Gordon: In the last several elections, politics has hinged on health care. Do you think the issue of monopolies can swing both ways in terms of a vision for a veterans’ health care system?
“Monopolized markets don’t work to encourage either competition or quality, so it should be really upsetting to conservatives. ”
Longman: Some people’s vision of health care reform is that the consumer should have more skin in the game, and we should use markets to encourage more people to take responsibility for their own health, and the market will also encourage more competition between providers. If you believe that, you believe that you should be completely allergic to the idea that these markets into which veterans are now being funneled are monopolized. Monopolized markets don’t work to encourage either competition or quality, so it should be really upsetting to conservatives. If you’re liberal, and your vision of health care reform is that we have something like single payer, you should also be allergic because a single payer system in the context of monopoly also looks like defense contracting. Wherever you are on the spectrum, monopoly should be a problem. It is a particular problem when it comes to the VA. What you are doing is attacking a publicly-owned health care utility, called the VA, that’s highly regulated, highly transparent, and accountable to multiple stakeholders. It’s accountable to two committees in Congress, veterans service organizations, the media.

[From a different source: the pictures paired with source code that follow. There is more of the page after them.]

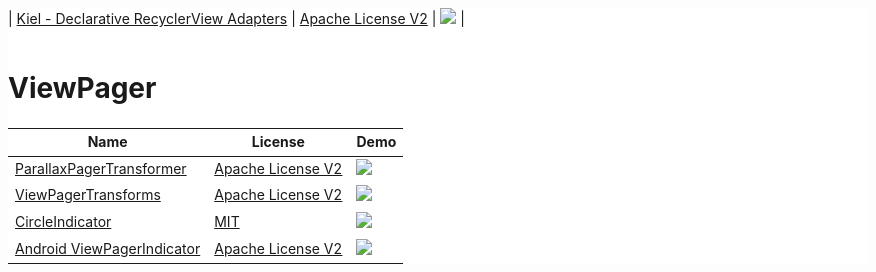 | [Kiel - Declarative RecyclerView Adapters](https://github.com/ibrahimyilmaz/kiel)                        | [Apache License V2](https://www.apache.org/licenses/LICENSE-2.0) | <img src="https://github.com/wasabeef/awesome-android-ui/raw/master/art/kiel.png">                                                                                                                                                                                                                                                                                                                                                                                                                                                                                                                                                                                                                                                                                                                                                                                                                                                                                                                                                                                                                                                                                                                                                                                                                                                                                                                                                                                                                                                                                                                                                                                                                                                                |

# ViewPager

| Name                                                                                          | License                                                                                                       | Demo                                                                                                                                                                                                                                                                                                                                                                                                                                   |
| --------------------------------------------------------------------------------------------- | ------------------------------------------------------------------------------------------------------------- | -------------------------------------------------------------------------------------------------------------------------------------------------------------------------------------------------------------------------------------------------------------------------------------------------------------------------------------------------------------------------------------------------------------------------------------- |
| [ParallaxPagerTransformer](https://github.com/xgc1986/ParallaxPagerTransformer)               | [Apache License V2](https://www.apache.org/licenses/LICENSE-2.0)                                              | <img src="https://github.com/wasabeef/awesome-android-ui/raw/master/art/ParallaxPagerTransformer.gif" width="49%">                                                                                                                                                                                                                                                                                                                     |
| [ViewPagerTransforms](https://github.com/ToxicBakery/ViewPagerTransforms)                     | [Apache License V2](https://www.apache.org/licenses/LICENSE-2.0)                                              | <img src="https://github.com/wasabeef/awesome-android-ui/raw/master/art/ViewPagerTransforms.gif" width="49%">                                                                                                                                                                                                                                                                                                                          |
| [CircleIndicator](https://github.com/ongakuer/CircleIndicator)                                | [MIT](https://opensource.org/licenses/MIT)                                                                    | <img src="https://github.com/wasabeef/awesome-android-ui/raw/master/art/CircleIndicator.gif" width="49%">                                                                                                                                                                                                                                                                                                                              |
| [Android ViewPagerIndicator](https://github.com/JakeWharton/ViewPagerIndicator)               | [Apache License V2](https://www.apache.org/licenses/LICENSE-2.0)                                              | <img src="https://github.com/wasabeef/awesome-android-ui/raw/master/art/Android-ViewPagerIndicator.png" width="100%">                                                                                                                                                                                                                                                                                                                  |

Gordon: A lot of people think that our monopolistic system can deliver choice no matter the region or area of the country. We’ve seen over and over that isn’t true.
Longman: The other thing we have to remind people of is that monopoly medicine doesn’t give you convenience because, in many places, there is not a high enough volume of patients to make it either profitable or practical enough to deliver services. If you want airline service in some small town in New England or the rural West, you will have to travel to a larger city to catch your airplane. Health care is just the same way. If you want to have a brain surgeon available, then you need an institution cross-subsidizing that, which is why we have VA hospitals in relatively remote locations.
Gordon: Do you think Congress, the media, and veterans have a tendency to blame the VA for problems it didn’t create but is attempting to address?
Longman: Veterans often blame the VA for problems that occur with care that was not, in fact, delivered by the VA. Or they blame the VA for problems that it did not, as you say, create.
Many of the problems veterans have with the VHA are a result of national policies. If there is a physician shortage or shortage of mental health professionals, that’s not the fault of the VHA.
If you want someone to blame for these problems, blame Congress, or veterans service organizations, not the VA. As the MISSION Act rolls out, and more and more veterans go to private sector care, when something bad happens to them, they will blame the VA and not the private sector doctor or monopoly hospital system responsible for the problem.
Today VA providers are in anguish about the fact that they will not be able to protect their patients and or provide oversight and care coordination if patients move into the private sector. In the VHA, providers actually watch out for veterans in ways that we, as private sector patients, never experience.
No matter how well-intentioned they are, most of our doctors do not watch out for us. In the VHA, on the contrary, providers have this sense of fulfilling a sacred mission to veterans.